Comment 4 Lukáš Czerner 2011-04-27 14:06:28 UTC

Created attachment 495255 [details]
Patch to use schedule_timeout_interruptible()

I *think* I found the problem. The problem is that add_timer(&eli->li_timer); in ext4_lazyinit_thread() might be called again before the previous timer expired, hence causing the BUG_ON(). It might be easily solved by usind mod_timer() instead, however I have a better solution which uses schedule_timeout_interruptible() and simplify things a lot.

Will you be willing to test this quick & dirty patch since I am not able to reproduce the problem ??

Thanks in advance!
-Lukas

Comment 5 Chuck Ebbert 2011-04-29 02:25:10 UTC

(In reply to comment #4)
> Created attachment 495255 [details]
> Patch to use schedule_timeout_interruptible()
> 
Have you posted this upstream to get some feedback?

Comment 6 Lukáš Czerner 2011-04-29 08:54:47 UTC

(In reply to comment #5)
> (In reply to comment #4)
> > Created attachment 495255 [details]
> > Patch to use schedule_timeout_interruptible()
> > 
> Have you posted this upstream to get some feedback?

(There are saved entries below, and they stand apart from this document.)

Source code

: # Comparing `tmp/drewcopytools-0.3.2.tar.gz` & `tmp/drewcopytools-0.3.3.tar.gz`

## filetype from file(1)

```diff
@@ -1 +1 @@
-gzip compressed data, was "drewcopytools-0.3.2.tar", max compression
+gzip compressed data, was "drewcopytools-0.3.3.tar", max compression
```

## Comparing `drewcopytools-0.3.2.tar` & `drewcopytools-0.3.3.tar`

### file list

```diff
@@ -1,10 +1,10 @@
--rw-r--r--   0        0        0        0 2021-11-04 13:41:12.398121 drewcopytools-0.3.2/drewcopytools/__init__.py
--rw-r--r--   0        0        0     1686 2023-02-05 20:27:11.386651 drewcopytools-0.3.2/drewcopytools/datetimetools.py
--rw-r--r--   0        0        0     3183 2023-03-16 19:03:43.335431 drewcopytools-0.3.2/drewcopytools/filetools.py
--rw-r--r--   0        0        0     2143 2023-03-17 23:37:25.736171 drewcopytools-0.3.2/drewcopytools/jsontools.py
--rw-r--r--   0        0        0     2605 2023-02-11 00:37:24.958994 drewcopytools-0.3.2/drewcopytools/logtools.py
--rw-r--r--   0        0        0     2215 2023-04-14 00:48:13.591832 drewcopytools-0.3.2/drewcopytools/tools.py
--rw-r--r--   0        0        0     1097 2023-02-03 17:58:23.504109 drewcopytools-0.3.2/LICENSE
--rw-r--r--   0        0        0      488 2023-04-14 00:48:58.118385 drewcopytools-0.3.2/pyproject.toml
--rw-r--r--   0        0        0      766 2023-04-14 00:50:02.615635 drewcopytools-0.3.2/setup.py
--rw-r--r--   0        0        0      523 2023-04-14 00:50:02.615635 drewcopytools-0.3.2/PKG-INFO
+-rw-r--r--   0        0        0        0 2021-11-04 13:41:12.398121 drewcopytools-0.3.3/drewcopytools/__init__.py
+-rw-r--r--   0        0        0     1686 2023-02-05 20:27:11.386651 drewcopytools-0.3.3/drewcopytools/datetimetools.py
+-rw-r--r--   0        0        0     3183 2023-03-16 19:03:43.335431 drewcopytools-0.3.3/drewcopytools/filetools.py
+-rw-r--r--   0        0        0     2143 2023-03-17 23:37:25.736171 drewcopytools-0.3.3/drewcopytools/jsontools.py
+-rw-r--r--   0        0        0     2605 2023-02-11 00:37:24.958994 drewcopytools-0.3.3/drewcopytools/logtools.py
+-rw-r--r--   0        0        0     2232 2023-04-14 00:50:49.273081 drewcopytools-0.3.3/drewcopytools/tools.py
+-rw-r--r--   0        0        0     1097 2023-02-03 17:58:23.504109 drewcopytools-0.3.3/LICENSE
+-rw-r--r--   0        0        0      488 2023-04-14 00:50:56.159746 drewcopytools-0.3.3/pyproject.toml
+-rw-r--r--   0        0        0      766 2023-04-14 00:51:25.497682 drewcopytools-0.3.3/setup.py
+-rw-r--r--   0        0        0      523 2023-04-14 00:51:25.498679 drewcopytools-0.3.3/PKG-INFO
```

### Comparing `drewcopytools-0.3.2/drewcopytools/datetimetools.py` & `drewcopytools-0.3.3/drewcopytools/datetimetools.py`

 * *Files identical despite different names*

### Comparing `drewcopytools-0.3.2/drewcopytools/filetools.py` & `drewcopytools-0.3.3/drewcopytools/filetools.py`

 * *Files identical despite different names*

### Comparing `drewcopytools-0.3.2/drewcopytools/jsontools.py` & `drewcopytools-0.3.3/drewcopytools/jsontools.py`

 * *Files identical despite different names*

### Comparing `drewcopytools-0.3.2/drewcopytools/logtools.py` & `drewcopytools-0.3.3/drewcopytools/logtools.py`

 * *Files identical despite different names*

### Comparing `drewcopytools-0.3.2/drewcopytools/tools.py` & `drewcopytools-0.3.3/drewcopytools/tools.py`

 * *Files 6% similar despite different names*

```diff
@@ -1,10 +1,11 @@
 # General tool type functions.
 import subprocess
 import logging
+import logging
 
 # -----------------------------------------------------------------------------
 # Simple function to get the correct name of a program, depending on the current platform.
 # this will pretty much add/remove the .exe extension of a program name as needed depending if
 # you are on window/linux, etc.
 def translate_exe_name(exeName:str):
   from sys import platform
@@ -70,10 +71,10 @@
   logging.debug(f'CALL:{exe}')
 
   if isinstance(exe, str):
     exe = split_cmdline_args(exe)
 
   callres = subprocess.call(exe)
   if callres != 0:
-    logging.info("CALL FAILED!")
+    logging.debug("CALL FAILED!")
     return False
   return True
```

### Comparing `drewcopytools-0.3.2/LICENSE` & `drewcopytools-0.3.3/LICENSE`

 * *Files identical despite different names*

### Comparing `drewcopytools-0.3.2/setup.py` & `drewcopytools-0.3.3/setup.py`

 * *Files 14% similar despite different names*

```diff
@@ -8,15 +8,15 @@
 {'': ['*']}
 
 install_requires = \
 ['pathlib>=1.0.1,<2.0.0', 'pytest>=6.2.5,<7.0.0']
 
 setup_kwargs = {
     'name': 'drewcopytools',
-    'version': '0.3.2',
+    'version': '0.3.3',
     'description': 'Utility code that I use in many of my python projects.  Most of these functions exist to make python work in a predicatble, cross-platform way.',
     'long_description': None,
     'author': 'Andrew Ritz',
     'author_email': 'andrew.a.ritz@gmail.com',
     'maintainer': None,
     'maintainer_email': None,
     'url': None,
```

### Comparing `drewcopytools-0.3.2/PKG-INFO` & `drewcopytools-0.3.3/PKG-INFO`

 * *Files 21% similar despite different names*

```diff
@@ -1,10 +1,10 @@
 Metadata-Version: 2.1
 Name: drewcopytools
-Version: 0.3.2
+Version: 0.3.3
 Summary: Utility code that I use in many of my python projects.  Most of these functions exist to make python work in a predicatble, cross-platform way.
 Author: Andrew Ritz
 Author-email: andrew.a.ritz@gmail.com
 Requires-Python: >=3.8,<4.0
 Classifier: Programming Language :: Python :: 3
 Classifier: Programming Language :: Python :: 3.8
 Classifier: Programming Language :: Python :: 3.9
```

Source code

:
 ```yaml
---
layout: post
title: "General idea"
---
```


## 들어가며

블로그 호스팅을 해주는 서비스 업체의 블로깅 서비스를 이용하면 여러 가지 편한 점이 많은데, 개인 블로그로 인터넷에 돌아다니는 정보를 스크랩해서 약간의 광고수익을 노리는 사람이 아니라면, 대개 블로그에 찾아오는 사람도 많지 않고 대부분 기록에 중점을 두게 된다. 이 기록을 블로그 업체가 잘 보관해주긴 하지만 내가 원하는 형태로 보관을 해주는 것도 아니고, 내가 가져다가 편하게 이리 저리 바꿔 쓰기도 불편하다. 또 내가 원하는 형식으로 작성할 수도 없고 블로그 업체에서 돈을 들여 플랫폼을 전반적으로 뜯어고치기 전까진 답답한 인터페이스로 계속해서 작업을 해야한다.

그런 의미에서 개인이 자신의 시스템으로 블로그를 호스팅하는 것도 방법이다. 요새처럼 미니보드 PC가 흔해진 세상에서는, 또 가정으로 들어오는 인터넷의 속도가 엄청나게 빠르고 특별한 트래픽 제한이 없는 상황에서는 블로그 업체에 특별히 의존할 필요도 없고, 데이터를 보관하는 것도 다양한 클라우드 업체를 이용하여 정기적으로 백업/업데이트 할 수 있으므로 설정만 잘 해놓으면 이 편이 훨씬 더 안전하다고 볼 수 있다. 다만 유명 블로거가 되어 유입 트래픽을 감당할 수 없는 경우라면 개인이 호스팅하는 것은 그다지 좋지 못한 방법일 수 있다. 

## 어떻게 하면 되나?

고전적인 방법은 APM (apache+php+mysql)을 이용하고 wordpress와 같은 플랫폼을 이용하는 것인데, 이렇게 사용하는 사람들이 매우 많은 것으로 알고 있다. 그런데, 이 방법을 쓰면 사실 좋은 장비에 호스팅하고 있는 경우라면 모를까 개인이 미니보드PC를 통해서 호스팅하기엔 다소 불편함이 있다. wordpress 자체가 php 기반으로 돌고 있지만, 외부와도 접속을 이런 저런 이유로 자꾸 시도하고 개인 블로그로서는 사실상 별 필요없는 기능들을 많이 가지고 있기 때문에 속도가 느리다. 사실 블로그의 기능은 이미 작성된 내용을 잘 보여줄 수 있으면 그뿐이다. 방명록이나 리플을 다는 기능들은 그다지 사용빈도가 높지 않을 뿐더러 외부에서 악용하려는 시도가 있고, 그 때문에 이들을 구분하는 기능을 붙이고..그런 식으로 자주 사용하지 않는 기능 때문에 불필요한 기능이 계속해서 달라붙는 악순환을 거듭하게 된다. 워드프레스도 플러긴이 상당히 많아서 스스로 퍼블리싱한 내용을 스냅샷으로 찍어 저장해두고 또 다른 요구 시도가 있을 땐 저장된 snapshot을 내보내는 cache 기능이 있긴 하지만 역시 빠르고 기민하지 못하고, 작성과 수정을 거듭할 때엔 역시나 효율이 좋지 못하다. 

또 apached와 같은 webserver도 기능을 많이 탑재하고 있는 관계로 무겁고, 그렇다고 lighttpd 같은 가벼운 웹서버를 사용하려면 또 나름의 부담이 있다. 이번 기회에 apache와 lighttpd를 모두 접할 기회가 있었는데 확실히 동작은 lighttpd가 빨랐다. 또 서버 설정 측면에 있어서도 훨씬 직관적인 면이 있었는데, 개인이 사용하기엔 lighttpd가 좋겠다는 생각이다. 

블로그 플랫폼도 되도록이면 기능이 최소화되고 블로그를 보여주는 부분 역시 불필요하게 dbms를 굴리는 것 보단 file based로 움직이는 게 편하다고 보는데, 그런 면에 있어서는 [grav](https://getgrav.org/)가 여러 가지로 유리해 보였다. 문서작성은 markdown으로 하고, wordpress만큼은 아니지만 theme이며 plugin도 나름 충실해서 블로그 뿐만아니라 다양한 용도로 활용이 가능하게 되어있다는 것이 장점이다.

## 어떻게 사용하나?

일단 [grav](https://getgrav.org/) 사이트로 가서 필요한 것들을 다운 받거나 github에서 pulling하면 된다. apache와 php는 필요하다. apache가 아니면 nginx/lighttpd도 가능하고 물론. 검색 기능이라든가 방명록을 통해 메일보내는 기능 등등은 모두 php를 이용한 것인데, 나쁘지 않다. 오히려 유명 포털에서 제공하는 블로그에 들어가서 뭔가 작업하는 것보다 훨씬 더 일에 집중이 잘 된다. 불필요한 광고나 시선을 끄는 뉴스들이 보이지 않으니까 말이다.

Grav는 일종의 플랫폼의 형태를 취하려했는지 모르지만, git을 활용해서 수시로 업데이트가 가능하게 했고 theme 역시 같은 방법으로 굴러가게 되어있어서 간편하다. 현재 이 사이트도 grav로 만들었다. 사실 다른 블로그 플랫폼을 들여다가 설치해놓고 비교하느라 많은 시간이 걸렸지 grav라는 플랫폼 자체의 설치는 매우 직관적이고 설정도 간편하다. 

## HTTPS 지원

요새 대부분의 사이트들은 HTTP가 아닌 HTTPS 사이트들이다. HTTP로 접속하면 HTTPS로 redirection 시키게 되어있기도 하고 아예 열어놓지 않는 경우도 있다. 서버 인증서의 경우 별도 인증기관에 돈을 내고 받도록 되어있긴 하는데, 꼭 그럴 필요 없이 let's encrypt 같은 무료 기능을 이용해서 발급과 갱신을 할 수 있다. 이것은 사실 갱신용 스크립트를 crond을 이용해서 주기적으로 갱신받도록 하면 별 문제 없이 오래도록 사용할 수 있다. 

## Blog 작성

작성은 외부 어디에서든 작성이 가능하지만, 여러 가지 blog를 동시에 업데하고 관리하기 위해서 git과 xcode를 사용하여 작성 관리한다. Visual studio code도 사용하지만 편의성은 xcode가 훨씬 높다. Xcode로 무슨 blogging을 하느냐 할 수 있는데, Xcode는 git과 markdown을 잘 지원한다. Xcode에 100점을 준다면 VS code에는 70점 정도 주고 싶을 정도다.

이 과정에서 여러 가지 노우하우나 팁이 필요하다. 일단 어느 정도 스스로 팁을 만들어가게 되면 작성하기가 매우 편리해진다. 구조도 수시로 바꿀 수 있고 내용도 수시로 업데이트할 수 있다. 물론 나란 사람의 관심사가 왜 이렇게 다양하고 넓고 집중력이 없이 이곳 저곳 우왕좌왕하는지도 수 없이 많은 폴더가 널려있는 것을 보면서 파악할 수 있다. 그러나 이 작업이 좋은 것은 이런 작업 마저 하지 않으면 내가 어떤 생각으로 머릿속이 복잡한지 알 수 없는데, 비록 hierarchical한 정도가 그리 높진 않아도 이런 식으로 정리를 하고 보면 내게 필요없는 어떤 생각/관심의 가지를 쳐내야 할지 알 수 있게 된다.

Of course not. This is not upstream material, the purpose was just to verify that this really caused the problem, since I am not able to reproduce it. Now I am testing the final version of the patch and I will send it upstream soon as it should go in regardless on whether it fixes this problem or not.

Comment 7 Lukáš Czerner 2011-05-02 11:34:36 UTC

Created attachment 496229 [details]
ext4: Use schedule_timeout_interruptible() for waiting  in lazyinit thread

The patch has been posted upstream. I would really appreciate if you can test whether this fixes the problem, or we have problem elsewhere. I do not have enough information to actually reproduce it.

http://marc.info/?l=linux-ext4&m=130433537707670&w=2
http://marc.info/?l=linux-ext4&m=130433537807674&w=2

Thanks!
-Lukas

Comment 8 Albert Strasheim 2011-05-02 21:52:49 UTC

Will test this tomorrow.

Comment 9 Albert Strasheim 2011-05-04 05:47:17 UTC

I haven't been able to reliably reproduce this crash with the original kernel yet.

My test program that caused this once basically created a bunch of multi-gigabytes files in /dev/shm, ran mkfs.ext4 with lazy_itable_init=1 on them, then loopback mounted then, created some directories containing big files (~100 MB), did various operations (read, mmap, etc.), and then unmounted the volumes.

Comment 10 Lukáš Czerner 2011-05-04 07:51:02 UTC

Hi Albert,

what is the licence of you test program ? Can you share it so I can better see what is the load and I can try to reproduce it ?

Thanks!
-Lukas

Comment 11 Albert Strasheim 2011-05-07 19:50:14 UTC

Hello

I haven't been able to reproduce this BUG, even without the patch. It seems that triggering the necessary sequence of events to see the bug is quite tricky.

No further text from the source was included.